■ **Exercise details**
Write out only the opening lines of the entries, through the line with "doing jobs one-by-one".

■ **Supplied records**
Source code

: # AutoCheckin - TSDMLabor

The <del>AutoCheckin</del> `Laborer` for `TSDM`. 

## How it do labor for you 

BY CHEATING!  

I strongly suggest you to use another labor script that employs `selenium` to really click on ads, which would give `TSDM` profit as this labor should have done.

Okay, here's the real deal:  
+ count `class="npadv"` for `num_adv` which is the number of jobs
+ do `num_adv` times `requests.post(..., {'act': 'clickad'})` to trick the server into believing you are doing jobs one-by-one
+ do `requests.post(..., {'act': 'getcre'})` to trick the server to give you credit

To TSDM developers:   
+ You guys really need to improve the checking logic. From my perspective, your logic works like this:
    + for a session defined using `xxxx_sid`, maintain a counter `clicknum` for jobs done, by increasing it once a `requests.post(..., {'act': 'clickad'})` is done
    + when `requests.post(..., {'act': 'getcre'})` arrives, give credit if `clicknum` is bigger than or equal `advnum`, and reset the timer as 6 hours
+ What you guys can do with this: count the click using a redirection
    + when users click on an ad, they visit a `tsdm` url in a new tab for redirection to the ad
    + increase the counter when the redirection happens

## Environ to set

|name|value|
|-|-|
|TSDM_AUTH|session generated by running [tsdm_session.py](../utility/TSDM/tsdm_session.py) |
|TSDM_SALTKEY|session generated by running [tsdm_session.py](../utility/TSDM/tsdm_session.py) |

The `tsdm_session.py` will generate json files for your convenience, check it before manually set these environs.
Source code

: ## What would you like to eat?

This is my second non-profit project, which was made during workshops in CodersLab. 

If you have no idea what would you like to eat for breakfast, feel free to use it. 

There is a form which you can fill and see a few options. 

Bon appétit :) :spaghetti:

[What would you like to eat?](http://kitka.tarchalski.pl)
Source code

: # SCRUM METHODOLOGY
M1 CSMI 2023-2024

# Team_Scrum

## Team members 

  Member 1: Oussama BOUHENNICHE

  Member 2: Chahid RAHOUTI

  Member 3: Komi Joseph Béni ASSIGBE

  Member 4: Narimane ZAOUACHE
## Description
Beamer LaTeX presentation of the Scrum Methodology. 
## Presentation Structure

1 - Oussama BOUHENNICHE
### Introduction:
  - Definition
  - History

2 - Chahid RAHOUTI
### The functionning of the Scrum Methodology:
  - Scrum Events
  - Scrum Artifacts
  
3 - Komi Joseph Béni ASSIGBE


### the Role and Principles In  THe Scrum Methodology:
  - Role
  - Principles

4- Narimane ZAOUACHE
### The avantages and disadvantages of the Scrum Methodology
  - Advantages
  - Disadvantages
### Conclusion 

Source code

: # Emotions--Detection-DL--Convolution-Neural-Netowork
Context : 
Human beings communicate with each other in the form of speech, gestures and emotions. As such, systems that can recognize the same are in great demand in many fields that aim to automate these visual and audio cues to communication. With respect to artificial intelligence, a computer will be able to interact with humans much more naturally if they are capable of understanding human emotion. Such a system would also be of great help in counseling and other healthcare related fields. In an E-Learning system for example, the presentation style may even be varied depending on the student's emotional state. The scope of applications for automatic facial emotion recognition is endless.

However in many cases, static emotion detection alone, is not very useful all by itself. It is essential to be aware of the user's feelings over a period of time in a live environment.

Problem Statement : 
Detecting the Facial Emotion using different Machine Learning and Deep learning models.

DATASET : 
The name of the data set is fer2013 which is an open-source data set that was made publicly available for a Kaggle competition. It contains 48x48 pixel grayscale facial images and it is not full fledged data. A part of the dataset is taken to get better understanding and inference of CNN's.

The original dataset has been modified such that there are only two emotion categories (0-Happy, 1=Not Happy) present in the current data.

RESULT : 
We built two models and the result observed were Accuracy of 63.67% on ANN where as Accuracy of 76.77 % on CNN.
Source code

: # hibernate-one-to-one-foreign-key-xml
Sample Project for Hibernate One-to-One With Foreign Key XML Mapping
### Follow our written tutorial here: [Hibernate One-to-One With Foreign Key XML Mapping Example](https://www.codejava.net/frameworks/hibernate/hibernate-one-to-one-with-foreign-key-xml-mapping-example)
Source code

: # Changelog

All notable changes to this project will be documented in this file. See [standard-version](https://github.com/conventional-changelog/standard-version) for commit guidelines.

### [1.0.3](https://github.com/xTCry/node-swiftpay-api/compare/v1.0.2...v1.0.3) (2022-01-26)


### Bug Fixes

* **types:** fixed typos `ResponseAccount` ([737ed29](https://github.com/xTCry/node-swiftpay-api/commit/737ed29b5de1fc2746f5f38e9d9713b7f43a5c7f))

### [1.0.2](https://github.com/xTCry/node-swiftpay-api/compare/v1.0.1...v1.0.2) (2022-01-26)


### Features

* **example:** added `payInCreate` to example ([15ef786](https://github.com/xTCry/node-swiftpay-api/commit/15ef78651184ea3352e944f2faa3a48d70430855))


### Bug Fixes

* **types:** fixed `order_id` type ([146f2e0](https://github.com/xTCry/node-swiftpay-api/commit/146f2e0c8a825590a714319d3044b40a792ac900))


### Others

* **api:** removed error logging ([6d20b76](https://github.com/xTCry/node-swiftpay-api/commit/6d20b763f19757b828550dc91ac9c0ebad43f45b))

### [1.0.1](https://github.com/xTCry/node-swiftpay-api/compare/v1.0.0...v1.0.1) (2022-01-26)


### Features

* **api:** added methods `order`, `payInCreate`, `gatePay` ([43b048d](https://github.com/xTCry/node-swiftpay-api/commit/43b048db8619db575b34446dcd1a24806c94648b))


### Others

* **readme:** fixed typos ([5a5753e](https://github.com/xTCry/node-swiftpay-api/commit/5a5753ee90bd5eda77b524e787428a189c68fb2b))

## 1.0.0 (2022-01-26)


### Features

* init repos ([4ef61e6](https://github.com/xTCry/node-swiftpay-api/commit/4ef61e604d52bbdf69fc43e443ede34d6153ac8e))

■ **The answer**
Source code

: # AutoCheckin - TSDMLabor

The <del>AutoCheckin</del> `Laborer` for `TSDM`. 

## How it do labor for you 

BY CHEATING!  

I strongly suggest you to use another labor script that employs `selenium` to really click on ads, which would give `TSDM` profit as this labor should have done.

Okay, here's the real deal:  
+ count `class="npadv"` for `num_adv` which is the number of jobs
+ do `num_adv` times `requests.post(..., {'act': 'clickad'})` to trick the server into believing you are doing jobs one-by-one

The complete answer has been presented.